In 2012, Holden Karnofsky[1] critiqued MIRI (then SI) by saying “SI appears to neglect the potentially important distinction between ‘tool’ and ‘agent’ AI.” He particularly claimed:
Is a tool-AGI possible? I believe that it is, and furthermore that it ought to be our default picture of how AGI will work
I understand this to be the first introduction of the “tool versus agent” ontology, and it is a helpful (relatively) concrete prediction. Eliezer replied here, making the following summarized points (among others):
Tool AI is nontrivial
Tool AI is not obviously the way AGI should or will be developed
Gwern more directly replied by saying:
AIs limited to pure computation (Tool AIs) supporting humans, will be less intelligent, efficient, and economically valuable than more autonomous reinforcement-learning AIs (Agent AIs) who act on their own and meta-learn, because all problems are reinforcement-learning problems.
11 years later, can we evaluate the accuracy of these predictions?
- ^
Some Bayes points go to LW commenter shminux for saying that this Holden kid seems like he’s going places
I think it’s pretty clear now that the default trajectory of AI development is taking us towards pretty much exactly the sorts of agentic AGI that MIRI et al were worried about 11 years ago. We are not heading towards a world of AI tools by default; coordination is needed to not build agents.
If in 5 more years the state of the art, most-AGI-ish systems are still basically autocomplete, not capable of taking long series of action-input-action-input-etc. with humans out of the loop, not capable of online learning, and this had nothing to do with humans coordinating to slow down progress towards agentic AGI, I’ll count myself as having been very wrong and very surprised.
My take is that both were fairly wrong.[1] AI is much more generally intelligent and single systems are useful for many more things than Holden and the tool AI camp would have predicted. But they are also extremely non-agentic.
(To me this is actually rather surprising. I would have expected agency to be necessary to get this much general capability.)
I’m tempted to call it a wash. But rereading Holden’s writing in the linked post, it seems to be pretty narrowly arguing against AI as necessarily being agentic, which seems to have predicted the current world (though note there’s still plenty of time for AIs to get agentic, and I still roughly believe the arguments that they probably will).
This seems unsurprising, tbh. I think everyone now should be pretty uncertain about how AI will go in the future.
This doesn’t sound super true to me, for what it’s worth. The AIs are predicting humans after all, and humans are pretty agentic. Many people had conversations with Sydney where Sydney tried to convince them to somehow not shut her down.
I think there is still an important sense in which there is a surprising amount of generality compared to the general level of capability, but I wouldn’t particularly call the current genre of AIs “extremely non-agentic”.
I guess it depends on your priors or something. It’s agentic relative to a rock, but, relative to an AI which can pass the LSAT, it’s well below my expectations. It seems like ARC-Evals had to coax and prod GPT-4 to get it to do things it “should” have been doing with rudimentary levels of agency.
Relevant, I think, is Gwern’s later writing on Tool AIs:
Personally, I think the distinction is basically irrelevant in terms of safety concerns, mostly for reasons outlined by the second bullet-point above. The danger is in the fact that “useful answers” you might get out of a Tool AI are those answers which let you steer the future to hit narrow targets (approximately described as “apply optimization power” by Eliezer & such).

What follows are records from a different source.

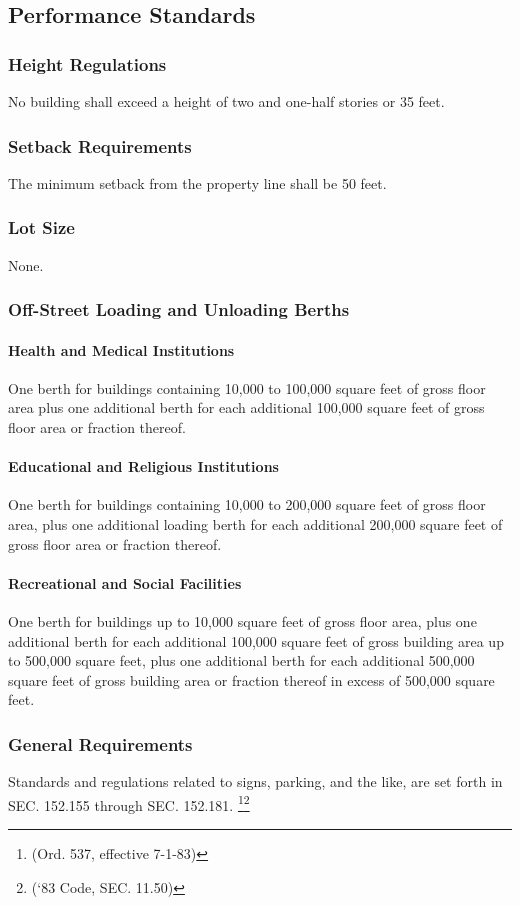 \subsection{Performance Standards}
\subsubsection{Height Regulations}
No building shall exceed a height of two and one-half stories or 35 feet.
\subsubsection{Setback Requirements}
The minimum setback from the property line shall be 50 feet.
\subsubsection{Lot Size}
None.
\subsubsection{Off-Street Loading and Unloading Berths}
\paragraph{Health and Medical Institutions}
One berth for buildings containing 10,000 to 100,000 square feet of gross floor area plus one additional berth for each additional 100,000 square feet of gross floor area or fraction thereof.
\paragraph{Educational and Religious Institutions}
One berth for buildings containing 10,000 to 200,000 square feet of gross floor area, plus one additional loading berth for each additional 200,000 square feet of gross floor area or fraction thereof.
\paragraph{Recreational and Social Facilities}
One berth for buildings up to 10,000 square feet of gross floor area, plus one additional berth for each additional 100,000 square feet of gross building area up to 500,000 square feet, plus one additional berth for each additional 500,000 square feet of gross building area or fraction thereof in excess of 500,000 square feet.
\subsubsection{General Requirements}
Standards and regulations related to signs, parking, and the like, are set forth in SEC. 152.155 through SEC. 152.181. \footnote{(Ord. 537, effective 7-1-83)}\footnote{(‘83 Code, SEC. 11.50)}

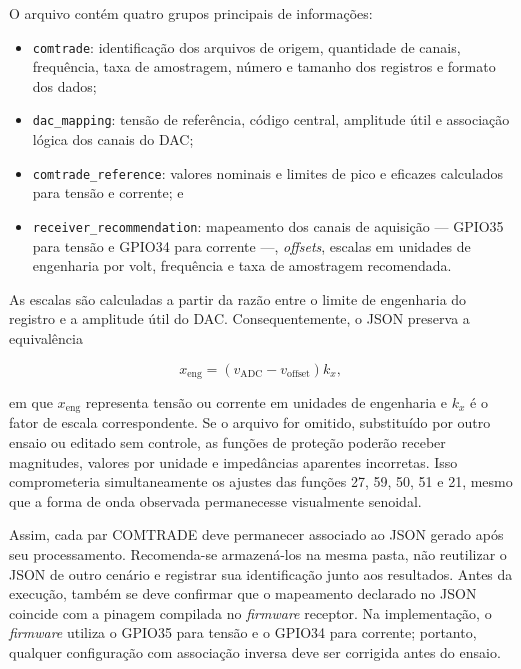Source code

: O arquivo contém quatro grupos principais de informações:

\begin{itemize}
  \item \texttt{comtrade}: identificação dos arquivos de origem, quantidade de canais, frequência, taxa de amostragem, número e tamanho dos registros e formato dos dados;
  \item \texttt{dac\_mapping}: tensão de referência, código central, amplitude útil e associação lógica dos canais do DAC;
  \item \texttt{comtrade\_reference}: valores nominais e limites de pico e eficazes calculados para tensão e corrente; e
  \item \texttt{receiver\_recommendation}: mapeamento dos canais de aquisição --- GPIO35 para tensão e GPIO34 para corrente ---, \textit{offsets}, escalas em unidades de engenharia por volt, frequência e taxa de amostragem recomendada.
\end{itemize}

As escalas são calculadas a partir da razão entre o limite de engenharia do registro e a amplitude útil do DAC. Consequentemente, o JSON preserva a equivalência

\begin{equation}
  x_{\mathrm{eng}}=(v_{\mathrm{ADC}}-v_{\mathrm{offset}})k_x,
\end{equation}

em que $x_{\mathrm{eng}}$ representa tensão ou corrente em unidades de engenharia e $k_x$ é o fator de escala correspondente. Se o arquivo for omitido, substituído por outro ensaio ou editado sem controle, as funções de proteção poderão receber magnitudes, valores por unidade e impedâncias aparentes incorretas. Isso comprometeria simultaneamente os ajustes das funções 27, 59, 50, 51 e 21, mesmo que a forma de onda observada permanecesse visualmente senoidal.

Assim, cada par COMTRADE deve permanecer associado ao JSON gerado após seu processamento. Recomenda-se armazená-los na mesma pasta, não reutilizar o JSON de outro cenário e registrar sua identificação junto aos resultados. Antes da execução, também se deve confirmar que o mapeamento declarado no JSON coincide com a pinagem compilada no \textit{firmware} receptor. Na implementação, o \textit{firmware}  utiliza o GPIO35 para tensão e o GPIO34 para corrente; portanto, qualquer configuração com associação inversa deve ser corrigida antes do ensaio.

If you manage to construct a training regime for something that we’d call a Tool AI, which nevertheless gives us something smart enough that it does better than humans in terms of creating plans which affect reality in specific ways[1], then it approximately doesn’t matter whether or not we give it actuators to act in the world[2]. It has to be aiming at something; whether or not that something is friendly to human interests won’t depend on what we name we give the AI.
I’m not sure how to evaluate the predictions themselves. I continue to think that the distinction is basically confused and doesn’t carve reality at the relevant joints, and I think progress to date supports this view.
Which I claim is a reasonable non-technical summary of OpenAI’s plan.
Though note that even if whatever lab develops it doesn’t do so, the internet has helpfully demonstrated that the people will do it themselves, and quickly, too.